Using Git with rstudio-pubs-static

  1. Before you can use git to keep track of your changes to your R project, you need to tell the git program (which keeps snapshots of your changes) who you are. To do this, execute the following commands in the command line: $ git config --global user.email "you@example.com" $ git config --global user.name "Your Name"

  2. Go back to RStudio. Under 'Tools' select 'Version Control' then 'project setup'.

  3. Under 'Version control system' select the 'Git' tab.

    You now have a new option in the pane at top right, beside 'Environment' and 'History': 'git'.

  4. Click on 'Git'.

    The panel now displays all of the files created in this project folder.

  5. Tick off the files you want to commit.

  6. Click on the 'Commit' button.

    Image of the Git panel in RStudio

    A new window opens called 'RStudio: Review Changes'. This window shows you a preview of the text of each file, in green where material has been added, red where material has been deleted (these are the 'difs').

  7. Add a commit message into the top right 'commit message' box.

    You've now made a local commit to your git repository! If things go horribly wrong, you can roll back the changes. Now, let's setup your GitHub repo for this.

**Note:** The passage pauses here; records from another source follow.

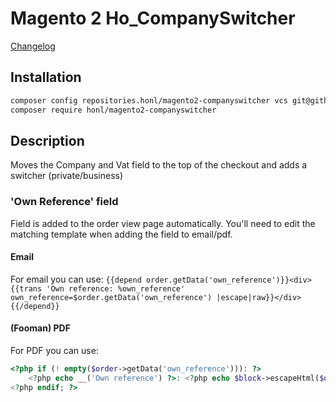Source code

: # Magento 2 Ho_CompanySwitcher

[Changelog](CHANGELOG.md)

## Installation
```BASH
composer config repositories.honl/magento2-companyswitcher vcs git@github.com:ho-nl/magento2-Ho_CompanySwitcher.git
composer require honl/magento2-companyswitcher
```

## Description
Moves the Company and Vat field to the top of the checkout and adds a switcher (private/business)

### 'Own Reference' field
Field is added to the order view page automatically. You'll need to edit the matching template when adding the field to email/pdf.

#### Email
For email you can use:
`{{depend order.getData('own_reference')}}<div>{{trans 'Own reference: %own_reference' own_reference=$order.getData('own_reference') |escape|raw}}</div>{{/depend}}`

#### (Fooman) PDF
For PDF you can use:
```PHP
<?php if (! empty($order->getData('own_reference'))): ?>
    <?php echo __('Own reference') ?>: <?php echo $block->escapeHtml($order->getData('own_reference')) ?><br/>
<?php endif; ?>
```
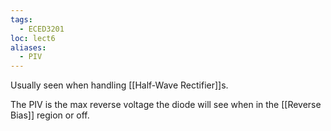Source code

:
 ```yaml
---
tags:
  - ECED3201
loc: lect6
aliases:
  - PIV
---
```

Usually seen when handling [[Half-Wave Rectifier]]s.

The PIV is the max reverse voltage the diode will see when in the [[Reverse Bias]] region or off.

  8. Go to your GitHub account.

  9. Make a new repository; initialize it with a readme.md

  10. Back in RStudio, click on the 'more' gearwheel on the Git tab.

  11. Select shell (you could do this from the command line too, when you're in your project folder). This will open up a box into which you can type commands; we're going to tell git the location of our remote repository, add that info into the config, and do two pulls.

  12. Open shell and execute the following commands:

    $ git remote add origin https://github.com/YOUR-ACCOUNT/YOUR-REPO.git
    $ git config remote.origin.url https://github.com/YOUR-ACCOUNT/YOUR-REPO.git
    $ git pull -u origin master
    

And you now can push your changes to your remote repository whenever you make a new commit. There is a variation of markdown called RMarkdown that enables you to embed working R code into a document, and then 'knit' it into HTML or slide shows or PDFs. When you push those to a GitHub repo, you are now making data publications! The official R Markdown information can be found on the RStudio website.